Even Indian cuisine is evolving. “Look at Rasika,” Phillips says. “What they’ve done is wonderful … I’m not sure why that’s more accepted, or how long it took to be accepted.”
This feeling resonates in the wider food world. When asked about Mexican food on a Reddit “Ask Me Anything” in 2016, Anthony Bourdain called it “the most undervalued, underappreciated world cuisine with tremendous, tremendous potential.” “I think we should pay more attention to it, learn more about it, and value it more,” he wrote. “This is frankly a racist assumption that Mexican food or Indian food should be cheap.”

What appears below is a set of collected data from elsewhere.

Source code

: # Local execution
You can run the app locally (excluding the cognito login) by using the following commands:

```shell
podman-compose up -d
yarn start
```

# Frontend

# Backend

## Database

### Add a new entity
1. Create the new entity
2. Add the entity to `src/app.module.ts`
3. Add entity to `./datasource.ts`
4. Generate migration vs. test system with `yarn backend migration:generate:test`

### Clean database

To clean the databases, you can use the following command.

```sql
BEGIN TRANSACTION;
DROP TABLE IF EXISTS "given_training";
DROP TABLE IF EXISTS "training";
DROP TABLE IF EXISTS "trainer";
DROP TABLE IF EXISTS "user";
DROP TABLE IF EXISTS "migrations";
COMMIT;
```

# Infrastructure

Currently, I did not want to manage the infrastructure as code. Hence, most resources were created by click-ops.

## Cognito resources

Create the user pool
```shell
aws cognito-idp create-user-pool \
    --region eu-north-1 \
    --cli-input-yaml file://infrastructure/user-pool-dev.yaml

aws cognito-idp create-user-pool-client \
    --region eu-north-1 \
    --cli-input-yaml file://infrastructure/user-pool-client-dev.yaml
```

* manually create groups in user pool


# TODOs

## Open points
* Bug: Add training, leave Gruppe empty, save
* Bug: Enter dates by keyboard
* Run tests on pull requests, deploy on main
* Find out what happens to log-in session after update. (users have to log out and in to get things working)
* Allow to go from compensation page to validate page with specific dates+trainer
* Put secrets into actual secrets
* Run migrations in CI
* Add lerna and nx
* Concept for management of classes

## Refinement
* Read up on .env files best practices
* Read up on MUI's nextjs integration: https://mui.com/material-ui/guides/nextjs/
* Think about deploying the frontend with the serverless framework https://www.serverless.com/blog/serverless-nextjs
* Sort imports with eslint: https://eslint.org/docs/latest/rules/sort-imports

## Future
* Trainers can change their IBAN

“Go over to El Sol and you can get an excellent taco for $3,” Phillips says. “There and Taqueria Habanero, it’s hard to beat what you’re getting for the money.” The cheapest taco at Espita costs $5.50. That $2.50 difference isn’t huge, but in order to get customers to pay that difference, Phillips has to provide value when it comes to ingredients, ambience, drinks, and service.
“There are people who are charging exorbitant prices for a taco that don’t deserve the money,” Phillips says. According to him, a chicken tinga taco that costs $5 or $6 is a rip- off if it’s just 20 cents worth of braised chicken and a simple guajillo salsa on a store-bought tortilla. If the tortillas were homemade, that could justify the price.
Mexican restaurants and taquerias have three choices when it comes to corn tortillas. They can purchase them like Taco Bamba, make their own starting from a corn flour base like El Sol and Mezcalero, or make the tortillas from scratch by grinding their own corn in house like Espita.
“You can’t put good pizza on bad crust,” Phillips says. He studies what other restaurants serve and believes Espita is one of the few local restaurants, along with Oyamel, that grinds its own corn.
Espita carries five varieties of corn from Mexico and displays the pillow-sized white sacks by the side exit. A team of cooks comes in at 6 a.m. each morning to start the process of washing and grinding the corn. By 2 p.m. most days, they will have produced a couple thousand tortillas that are utilized for tacos, chips, and tostadas.
Union Kitchen Grocery sits across the street from Espita. Tasting their packaged corn tortillas side-by-side with Espita’s house-made version is revealing. After both were warmed on the restaurant’s plancha, one tasted deeply of corn and was sturdy enough to hold juicy toppings. The other tasted like a paper napkin and crumbled.
Many customers hit up Espita for its selection of mezcal. Pours of the agave-derived spirit or cocktails that utilize it aren’t cheap for a reason. The bar’s rail mezcal, El Buho, costs about $50 a bottle locally, while other rail liquors cost closer to $12. “This isn’t to talk shit on whiskey or vodka,” Phillips says, “but they start with a raw material that’s cheap, plentiful, replenishes fast, and doesn’t take a ton of labor.”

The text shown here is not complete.